PROBLEM STATEMENT
Only the lines from the beginning of the data below through the line that contains "### [MFC WinInet" should be repeated, exactly as written.

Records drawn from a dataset
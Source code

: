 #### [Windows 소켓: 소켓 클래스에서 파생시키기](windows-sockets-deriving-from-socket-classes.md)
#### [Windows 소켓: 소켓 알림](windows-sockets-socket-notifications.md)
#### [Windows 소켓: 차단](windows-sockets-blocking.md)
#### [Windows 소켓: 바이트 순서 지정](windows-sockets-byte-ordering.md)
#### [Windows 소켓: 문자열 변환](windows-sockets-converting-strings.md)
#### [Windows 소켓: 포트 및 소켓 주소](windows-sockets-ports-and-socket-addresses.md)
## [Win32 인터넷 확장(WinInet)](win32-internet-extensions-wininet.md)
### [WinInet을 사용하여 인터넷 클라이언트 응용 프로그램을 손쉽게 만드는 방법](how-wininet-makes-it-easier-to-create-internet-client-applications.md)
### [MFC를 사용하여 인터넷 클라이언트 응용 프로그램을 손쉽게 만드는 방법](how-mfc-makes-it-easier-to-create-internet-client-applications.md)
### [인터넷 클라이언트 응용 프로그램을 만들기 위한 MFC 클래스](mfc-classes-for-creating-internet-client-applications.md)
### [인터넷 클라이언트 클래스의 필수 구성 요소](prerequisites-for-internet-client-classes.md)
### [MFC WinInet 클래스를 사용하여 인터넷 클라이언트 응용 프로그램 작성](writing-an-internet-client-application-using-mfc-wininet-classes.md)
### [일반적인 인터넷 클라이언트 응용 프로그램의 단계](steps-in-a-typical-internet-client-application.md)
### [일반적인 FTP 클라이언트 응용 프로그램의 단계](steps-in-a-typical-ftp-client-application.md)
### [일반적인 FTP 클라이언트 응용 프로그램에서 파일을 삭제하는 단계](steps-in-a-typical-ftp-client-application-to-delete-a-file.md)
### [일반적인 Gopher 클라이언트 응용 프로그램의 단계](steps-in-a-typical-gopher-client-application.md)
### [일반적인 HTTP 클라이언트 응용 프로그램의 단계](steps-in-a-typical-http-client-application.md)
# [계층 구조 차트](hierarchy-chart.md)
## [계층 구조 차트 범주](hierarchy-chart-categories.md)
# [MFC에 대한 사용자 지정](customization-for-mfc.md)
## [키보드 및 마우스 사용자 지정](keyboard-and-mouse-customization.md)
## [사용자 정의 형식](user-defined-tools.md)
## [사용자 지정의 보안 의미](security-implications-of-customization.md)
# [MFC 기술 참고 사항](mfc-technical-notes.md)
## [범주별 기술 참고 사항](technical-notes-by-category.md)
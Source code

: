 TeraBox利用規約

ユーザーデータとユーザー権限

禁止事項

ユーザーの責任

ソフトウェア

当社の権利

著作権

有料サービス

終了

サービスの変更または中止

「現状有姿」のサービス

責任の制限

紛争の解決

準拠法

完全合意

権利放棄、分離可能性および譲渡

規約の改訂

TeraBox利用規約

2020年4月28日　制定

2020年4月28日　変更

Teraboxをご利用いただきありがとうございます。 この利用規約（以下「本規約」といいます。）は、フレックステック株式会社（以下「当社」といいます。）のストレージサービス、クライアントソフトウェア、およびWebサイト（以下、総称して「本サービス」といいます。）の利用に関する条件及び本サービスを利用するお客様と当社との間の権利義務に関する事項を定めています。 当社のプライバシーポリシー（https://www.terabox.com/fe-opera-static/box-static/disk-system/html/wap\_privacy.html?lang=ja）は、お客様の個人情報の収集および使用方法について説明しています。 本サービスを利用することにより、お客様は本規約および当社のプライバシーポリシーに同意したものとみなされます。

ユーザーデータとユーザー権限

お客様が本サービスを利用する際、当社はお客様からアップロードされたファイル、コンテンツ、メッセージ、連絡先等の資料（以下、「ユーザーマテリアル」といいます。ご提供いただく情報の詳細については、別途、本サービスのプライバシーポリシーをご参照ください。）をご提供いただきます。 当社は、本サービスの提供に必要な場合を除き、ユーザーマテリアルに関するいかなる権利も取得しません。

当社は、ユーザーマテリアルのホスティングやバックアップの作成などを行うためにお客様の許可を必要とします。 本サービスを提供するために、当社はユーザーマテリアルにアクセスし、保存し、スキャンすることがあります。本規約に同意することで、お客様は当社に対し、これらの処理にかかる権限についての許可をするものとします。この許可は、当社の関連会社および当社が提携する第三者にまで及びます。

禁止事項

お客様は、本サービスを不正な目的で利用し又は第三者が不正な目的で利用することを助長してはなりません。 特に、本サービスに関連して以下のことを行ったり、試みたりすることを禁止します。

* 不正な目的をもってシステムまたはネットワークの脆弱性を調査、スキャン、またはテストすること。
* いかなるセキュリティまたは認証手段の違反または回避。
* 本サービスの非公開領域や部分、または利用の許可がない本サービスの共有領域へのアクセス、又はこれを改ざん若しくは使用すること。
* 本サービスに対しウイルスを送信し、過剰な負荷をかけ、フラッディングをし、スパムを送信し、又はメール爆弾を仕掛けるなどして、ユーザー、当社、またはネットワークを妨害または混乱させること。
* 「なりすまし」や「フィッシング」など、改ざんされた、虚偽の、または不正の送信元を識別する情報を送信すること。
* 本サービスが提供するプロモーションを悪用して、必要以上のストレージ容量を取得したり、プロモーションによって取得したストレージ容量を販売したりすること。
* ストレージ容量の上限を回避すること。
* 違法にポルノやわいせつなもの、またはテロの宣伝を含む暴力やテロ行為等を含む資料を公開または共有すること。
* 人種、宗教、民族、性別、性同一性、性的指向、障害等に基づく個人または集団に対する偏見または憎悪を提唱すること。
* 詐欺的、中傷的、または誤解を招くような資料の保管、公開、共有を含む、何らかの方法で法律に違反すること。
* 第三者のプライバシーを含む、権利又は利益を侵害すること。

ANSWER SECTION
Source code

: #### [Windows 소켓: 소켓 클래스에서 파생시키기](windows-sockets-deriving-from-socket-classes.md)
#### [Windows 소켓: 소켓 알림](windows-sockets-socket-notifications.md)
#### [Windows 소켓: 차단](windows-sockets-blocking.md)
#### [Windows 소켓: 바이트 순서 지정](windows-sockets-byte-ordering.md)
#### [Windows 소켓: 문자열 변환](windows-sockets-converting-strings.md)
#### [Windows 소켓: 포트 및 소켓 주소](windows-sockets-ports-and-socket-addresses.md)
## [Win32 인터넷 확장(WinInet)](win32-internet-extensions-wininet.md)
### [WinInet을 사용하여 인터넷 클라이언트 응용 프로그램을 손쉽게 만드는 방법](how-wininet-makes-it-easier-to-create-internet-client-applications.md)
### [MFC를 사용하여 인터넷 클라이언트 응용 프로그램을 손쉽게 만드는 방법](how-mfc-makes-it-easier-to-create-internet-client-applications.md)
### [인터넷 클라이언트 응용 프로그램을 만들기 위한 MFC 클래스](mfc-classes-for-creating-internet-client-applications.md)
### [인터넷 클라이언트 클래스의 필수 구성 요소](prerequisites-for-internet-client-classes.md)
### [MFC WinInet 클래스를 사용하여 인터넷 클라이언트 응용 프로그램 작성](writing-an-internet-client-application-using-mfc-wininet-classes.md)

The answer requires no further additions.